| What is expected |
Filter the records for lines holding the string "para".
START Dataset extract
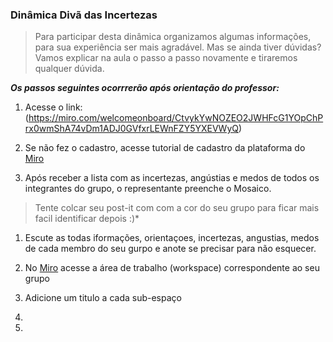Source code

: ### Dinâmica Divã das Incertezas 

>Para participar desta dinâmica organizamos algumas informações, para sua experiência ser mais agradável.
>Mas se ainda tiver dúvidas? Vamos explicar na aula o passo a passo novamente e tiraremos qualquer dúvida.

***Os passos seguintes ocorrrerão após orientação do professor:***
1. Acesse o link: (https://miro.com/welcomeonboard/CtvykYwNOZEO2JWHFcG1YOpChPrx0wmShA74vDm1ADJ0GVfxrLEWnFZY5YXEVWyQ)

1. Se não fez o cadastro, acesse tutorial de cadastro da plataforma do [Miro](https://miro.com/)
1. Após receber a lista com as incertezas, angústias e medos de todos os integrantes do grupo, o representante preenche o Mosaico.
  
  >Tente colcar seu post-it com com a cor do seu grupo para ficar mais facil identificar depois :)*

1. Escute as todas iformações, orientaçoes, incertezas, angustias, medos de cada membro do seu gurpo e anote se precisar para não esquecer. 
1. No [Miro](https://miro.com/welcomeonboard/CtvykYwNOZEO2JWHFcG1YOpChPrx0wmShA74vDm1ADJ0GVfxrLEWnFZY5YXEVWyQ) acesse a área de trabalho (workspace) correspondente ao seu grupo
1. Adicione um titulo a cada sub-espaço
1. 

3.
END Dataset extract
| Task solution |
>Para participar desta dinâmica organizamos algumas informações, para sua experiência ser mais agradável.
  >Tente colcar seu post-it com com a cor do seu grupo para ficar mais facil identificar depois :)*
1. Escute as todas iformações, orientaçoes, incertezas, angustias, medos de cada membro do seu gurpo e anote se precisar para não esquecer. 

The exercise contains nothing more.